The Reconciling Ministry team has been hard at work for several years now at AFUMC. However, getting this dynamic group together was no small feat. The decision to become a Reconciling Ministry is one that affects the entire congregation, and therefore takes much thinking and preparation beforehand.
Lighting the Fire
Our journey towards reconciliation began during the 2014 Lenten season. Our pastor brought in a guest speaker who led a discussion about the discriminating language in the Book of Discipline regarding the LGBTQ community and the need for the Methodist church to reconcile with this community. This message resonated with a few participants and we started down the road to formally becoming a reconciling church.
Education, Planning, and Approvals
To move forward with a discernment process, we needed approval from the Vision Team and the Church Council. This is a very divisive subject in the Methodist Church (and elsewhere), and we spent many hours educating ourselves and preparing for discussions with these committees. We attended local Reconciling Convocations as well as the National Reconciling Convocation in August 2015. We used resources from the Reconciling Ministries Network and called on leaders who have successfully guided other churches to become reconciling in the South Puget Sound Area. It wasn’t easy, but our planning and perseverance paid off as we finally received approval to move forward with the discernment process in February 2016.

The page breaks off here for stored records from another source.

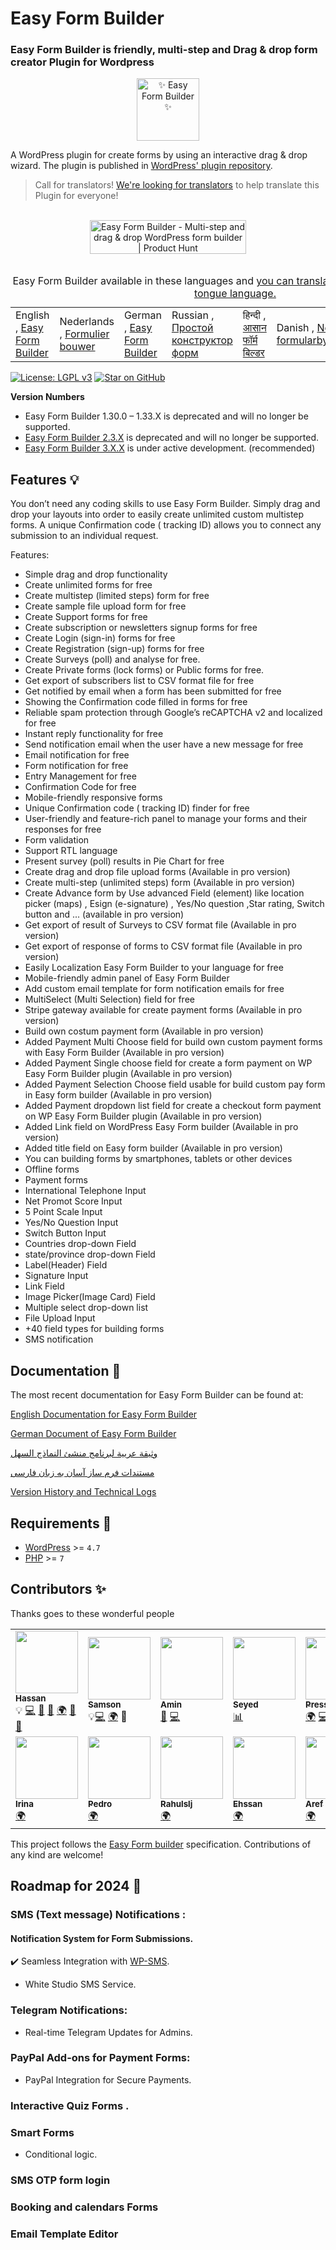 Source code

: 


#  Easy Form Builder
###  Easy Form Builder is friendly, multi-step and Drag & drop form creator Plugin for Wordpress
<div align="center">
    <a href="https://whitestudio.team">
        <img src="https://ps.w.org/easy-form-builder/assets/icon-128x128.gif" alt="✨  Easy Form Builder  ✨" width="100px" />
    </a>
</div>


A WordPress plugin for create forms by using an interactive drag & drop wizard. The plugin is published in [WordPress' plugin repository](https://wordpress.org/plugins/easy-form-builder/). 
<br>
> Call for translators! [We're looking for translators](https://translate.wordpress.org/projects/wp-plugins/easy-form-builder/) to help translate this Plugin for everyone!

<br>

<div align="center">
<a href="https://www.producthunt.com/posts/easy-form-builder?utm_source=badge-featured&utm_medium=badge&utm_souce=badge-easy-form-builder" target="_blank"><img src="https://api.producthunt.com/widgets/embed-image/v1/featured.svg?post_id=317019&theme=dark" alt="Easy Form Builder - Multi-step and drag & drop WordPress form builder | Product Hunt" style="width: 250px; height: 54px;" width="250" height="54" /></a><br>
</div>

<br>
<table width="100%">
    <caption>Easy Form Builder available in these languages and <a href="https://translate.wordpress.org/projects/wp-plugins/easy-form-builder/">you can translate the plugin in your mother tongue language.</a> </caption>
    <tbody>
              <tr>
            <td>English , <a href="https://wordpress.org/plugins/easy-form-builder/">Easy Form Builder</a></td>
            <td>Nederlands , <a href="https://nl.wordpress.org/plugins/easy-form-builder/">Formulier bouwer</a></td>
            <td>German , <a href="https://de.wordpress.org/plugins/easy-form-builder/">Easy Form Builder</a></td>
            <td>Russian , <a href="https://ru.wordpress.org/plugins/easy-form-builder/">Простой конструктор форм</a></td>
            <td>हिन्दी , <a href="https://hi.wordpress.org/plugins/easy-form-builder/">आसान फॉर्म बिल्डर</a></td>
            <td>Danish , <a href="https://da.wordpress.org/plugins/easy-form-builder/">Nem formularbygger</a></td>
            <td>فارسی ,<a href="https://fa.wordpress.org/plugins/easy-form-builder/"> فرم ساز آسان</a></td>
            <td>العربی,<a href="https://ar.wordpress.org/plugins/easy-form-builder/">منشئ النموذج السهل</a></td>
            </tr>
    </tbody>
</table>



[![License: LGPL v3](https://img.shields.io/badge/License-LGPL%20v3-blue.svg)](https://www.gnu.org/licenses/lgpl-3.0)
[![Star on GitHub](https://img.shields.io/github/stars/hassantafreshi/easy-form-builder.svg?style=social)](https://github.com/hassantafreshi/easy-form-builder/stargazers)





**Version Numbers**

*  Easy Form Builder 1.30.0 – 1.33.X is deprecated and will no longer be supported.
* [Easy Form Builder 2.3.X](https://github.com/hassantafreshi/easy-form-builder/tree/v2) is deprecated and will no longer be supported.
* [Easy Form Builder 3.X.X](https://github.com/hassantafreshi/easy-form-builder/tree/v3) is under active development. (recommended)


## Features 💡

You don’t need any coding skills to use Easy Form Builder. Simply drag and drop your layouts into order to easily create unlimited custom multistep forms. A unique Confirmation code ( tracking ID) allows you to connect any submission to an individual request.

Features:

- Simple drag and drop functionality
- Create unlimited forms for free
- Create multistep (limited steps) form for free
- Create sample file upload form for free
- Create Support forms for free
- Create subscription or newsletters signup forms for free
- Create Login (sign-in) forms for free
- Create Registration (sign-up) forms for free
- Create Surveys (poll) and analyse for free.
- Create Private forms (lock forms) or Public forms for free.
- Get export of subscribers list to CSV format file for free
- Get notified by email when a form has been submitted for free
- Showing the Confirmation code filled in forms for free
- Reliable spam protection through Google’s reCAPTCHA v2 and localized for free
- Instant reply functionality for free
- Send notification email when the user have a new message for free
- Email notification for free
- Form notification for free
- Entry Management for free
- Confirmation Code for free
- Mobile-friendly responsive forms
- Unique Confirmation code ( tracking ID) finder for free
- User-friendly and feature-rich panel to manage your forms and their responses for free
- Form validation  
- Support RTL language
- Present survey (poll) results in Pie Chart for free
- Create drag and drop file upload forms (Available in pro version)
- Create multi-step (unlimited steps) form (Available in pro version)
- Create Advance form by Use advanced Field (element) like location picker (maps) , Esign (e-signature) , Yes/No question ,Star rating, Switch button and ... (available in pro version)
- Get export of result of Surveys to CSV format file (Available in pro version)
- Get export of response of forms to CSV format file (Available in pro version)
- Easily Localization Easy Form Builder to your language for free
- Mobile-friendly admin panel of Easy Form Builder
- Add custom email template for form notification emails for free
- MultiSelect (Multi Selection) field for free
- Stripe gateway available for create payment forms (Available in pro version)
- Build own costum payment form (Available in pro version)
- Added Payment Multi Choose field for build own custom payment forms with Easy Form Builder (Available in pro version)
- Added Payment Single choose field for create a form payment on WP Easy Form Builder plugin (Available in pro version)
- Added Payment Selection Choose field usable for build custom pay form in Easy form builder (Available in pro version)
- Added Payment dropdown list field for create a checkout form payment on WP Easy Form Builder plugin (Available in pro version)
- Added Link field on WordPress Easy Form builder (Available in pro version)
- Added title field on Easy form builder (Available in pro version)
- You can building forms by smartphones, tablets or other devices
- Offline forms
- Payment forms
- International Telephone Input
- Net Promot Score Input
- 5 Point Scale Input
- Yes/No Question Input
- Switch Button Input
- Countries drop-down Field
- state/province drop-down Field
- Label(Header) Field
- Signature Input
- Link Field
- Image Picker(Image Card) Field
- Multiple select drop-down list
- File Upload Input
- +40 field types for building forms
- SMS notification 



## Documentation 📄

The most recent documentation for Easy Form Builder can be found at:

[English Documentation for Easy Form Builder](https://whitestudio.team/documents)

[German Document of Easy Form Builder](https://de.whitestudio.team/documents)

[وثيقة عريية لبرنامج منشئ النماذج السهل](https://ar.whitestudio.team/documents)

[مستندات فرم ساز آسان به زبان فارسی](https://easyformbuilder.ir/documents)


[Version History and Technical Logs](https://github.com/hassantafreshi/easy-form-builder/wiki/Version-History-with-Technical-Changes) 


## Requirements 🔨
* [WordPress](https://wordpress.org/) >= `4.7`
* [PHP](https://secure.php.net/manual/en/install.php) >= `7`



## Contributors ✨

Thanks goes to these wonderful people

<!--   ALL-CONTRIBUTORS-LIST:START -   Do not remove or modify this section -->
<!--   prettier-ignore-start -->
<!--   markdownlint-disable -->

<table align="center">
<tbody>
<tr>
<td>
<a href="https://github.com/hassantafreshi/" target="_blank"><img src="https://avatars.githubusercontent.com/u/5526682?v=4=100" alt="" width="100px;" /><br /><sub><strong>Hassan</strong></sub></a><br /><g-emoji class=" g-emoji" alias="bulb" fallback-src="https://github.githubassets.com/images/icons/emoji/unicode/1f4a1.png">💡</g-emoji> <a title="Code" href="https://github.com/hassantafreshi/easy-form-builder">💻</a> <a title="Answering Questions" href="#question-kentcdodds">💬</a> <a title="Reviewed Pull Requests" href="https://github.com/hassantafreshi/easy-form-builder">👀</a> <a title="Translation" href="#translation">🌍</a> <a title="Talks" href="#talk-kentcdodds">📢</a>
<a href="#maintenance" title="Maintenance">🚧</a>
</td>
<td><a href="https://github.com/01mrlast" target="_blank"><img src="https://avatars.githubusercontent.com/u/51836304?v=4=100" alt="" width="100px;" /><br /><sub><strong>Samson</strong></sub></a><br /><g-emoji class=" g-emoji" alias="bulb" fallback-src="https://github.githubassets.com/images/icons/emoji/unicode/1f4a1.png">💡</g-emoji><a title="Code" href="https://github.com/hassantafreshi/easy-form-builder">💻</a> <a title="Translation" href="#translation">🌍</a> <g-emoji class=" g-emoji" alias="bug" fallback-src="https://github.githubassets.com/images/icons/emoji/unicode/1f41b.png">🐛</g-emoji></td>
<td><a href="https://github.com/aminkhadivar/" target="_blank"><img src="https://avatars.githubusercontent.com/u/62219173?v=4=100" alt="" width="100px;" /><br /><sub><strong>Amin</strong></sub></a><br /><a href="#design" title="Design"><g-emoji class=" g-emoji" alias="art" fallback-src="https://github.githubassets.com/images/icons/emoji/unicode/1f3a8.png">🎨</g-emoji></a> <a title="Code" href="https://github.com/hassantafreshi/easy-form-builder">💻</a></td>
<td>
  <a href="https://www.linkedin.com/in/seyed-mohammad-hosse-tafreshi-hosseini-3b741039/" target="_blank"><img src="https://i.pinimg.com/280x280_RS/77/06/58/7706589c0b149637320299a110050922.jpg" alt="" width="100px;" /><br /><sub><strong>Seyed</strong></sub></a><br />
    <a title="Finance" href="#finance">📊</a> 
</td>
<td>
  <a href="https://github.com/Presskopp" target="_blank"><img src="https://avatars.githubusercontent.com/u/18373563?v=4" alt="" width="100px;" /><br /><sub><strong>Presskopp</strong></sub></a><br />
    <a title="Translation" href="#translation">🌍</a> 
    <a title="Code" href="https://github.com/Presskopp/easy-form-builder">💻</a>
</td>
<td>
  <a href="https://github.com/psmits1567" target="_blank"><img src="https://avatars.githubusercontent.com/u/28138634?v=4" alt="" width="100px;" /><br /><sub><strong>Peter</strong></sub></a><br />
    <a title="Translation" href="#translation">🌍</a> 
</td>
<td>
  <a href="https://github.com/fierevere" target="_blank"><img src="https://avatars.githubusercontent.com/u/43382763?v=4" alt="" width="100px;" /><br /><sub><strong>Yui ★ღツ ゆい</strong></sub></a><br />
    <a title="Translation" href="#translation">🌍</a> 
</td>
</tr>
<tr>
<td>
  <a href="https://profiles.wordpress.org/irinashl/" target="_blank"><img src="https://secure.gravatar.com/avatar/8eb9aa5197a2b8f4b8831a0b604c685e?s=100&d=mm&r=g" alt="" width="100px;" /><br /><sub><strong>Irina</strong></sub></a><br />
    <a title="Translation" href="#translation">🌍</a> 
</td>
<td>
  <a href="https://github.com/pedro-mendonca" target="_blank"><img src="https://avatars.githubusercontent.com/u/7371591?v=4" alt="" width="100px;" /><br /><sub><strong>Pedro</strong></sub></a><br />
    <a title="Translation" href="#translation">🌍</a> 
</td>
<td><a href="https://github.com/rahulslj" target="_blank"><img src="https://avatars.githubusercontent.com/u/6607130?v=4=100" alt="" width="100px;" /><br /><sub><strong>Rahulslj</strong></sub></a><br />
  <a title="Translation" href="#translation">🌍</a></td>
<td>
  <a href="https://github.com/ehssantafreshi" target="_blank"><img src="https://avatars.githubusercontent.com/u/91035643?v=4" alt="" width="100px;" /><br /><sub><strong>Ehssan</strong></sub></a><br />
    <a title="Translation" href="#translation">🌍</a></td>
</td>
<td>
  <a href="https://github.com/ArefHam" target="_blank"><img src="https://avatars.githubusercontent.com/u/56312801?v=4" alt="" width="100px;" /><br /><sub><strong>Aref</strong></sub></a><br />
    <a title="Translation" href="#translation">🌍</a></td>
</td>
  <td><a href="https://github.com/isaumya" target="_blank"><img src="https://avatars.githubusercontent.com/u/2124755?v=4" alt="" width="100px;" /><br /><sub><strong>Saumya</strong></sub></a><br> <g-emoji class=" g-emoji" alias="Code" title="code" fallback-src="https://github.githubassets.com/images/icons/emoji/unicode/1f41b.png">💻</g-emoji>
  </td>
   <td><a href="https://github.com/thaikolja" target="_blank"><img src="https://avatars.githubusercontent.com/u/37884870?v=4=100" alt="" width="100px;" /><br /><sub><strong>Kolja</strong></sub></a><br> <g-emoji class=" g-emoji" alias="bug" fallback-src="https://github.githubassets.com/images/icons/emoji/unicode/1f41b.png">🐛</g-emoji>
  <a title="Translation" href="#translation">🌍</a></td>
  <td>
  <a href="https://github.com/soroushsamadi86" target="_blank"><img src="https://avatars.githubusercontent.com/u/58665580?v=4" alt="" width="100px;" /><br /><sub><strong>Soroush</strong></sub></a><br />
    <a title="Reviewed contents" href="https://github.com/hassantafreshi/easy-form-builder">📝</a> 
</td>




</tbody>
</table>

This project follows the [Easy Form builder](https://whitestudio.team) specification.
Contributions of any kind are welcome!

## Roadmap for 2024 🎯
 ### SMS (Text message) Notifications :
  #### Notification System for Form Submissions.
 ✔️ Seamless Integration with [WP-SMS](https://wordpress.org/plugins/wp-sms/).
 *  White Studio SMS Service.

### Telegram Notifications:
* Real-time Telegram Updates for Admins.

### PayPal Add-ons for Payment Forms:
* PayPal Integration for Secure Payments.

### Interactive Quiz Forms .
### Smart Forms
* Conditional logic.
### SMS OTP form login
### Booking and calendars Forms
### Email Template Editor


<!--   markdownlint-restore -->
<!--   prettier-ignore-end -->

<!--   ALL-CONTRIBUTORS-LIST:END -->




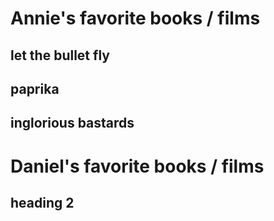 # Annie's favorite books / films
## let the bullet fly
## paprika
## inglorious bastards


# Daniel's favorite books / films
## heading 2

As a committee, we planned events to engage the congregation in open dialog about the treatment of LGBTQ persons in the Book of Discipline. We distributed and responded to survey questions documenting answers to many questions, provided books and information for study, held a “testimonial luncheon” for the congregation to hear first-hand experiences from fellow members, and organized small group studies for more intimate, meaningful conversation about LGBTQ issues and scripture.
Key to our decision-making was the full support of our pastors. They provided guidance to the committee, helped us navigate the approval process, and assisted in laying the foundation for biblical study of the subject in Sunday sermons and individual conversations.
On September 11 we took a “straw poll” of the congregation to determine whether we could move forward with an official vote or if we had more work to do. The poll indicated that we were ready!
On October 30, 2016 we held an All Church Conference, and with 95% acceptance voted to become a local, reconciling church!
While becoming a Reconciling Ministry was a huge step for our congregation, our work has only just begun.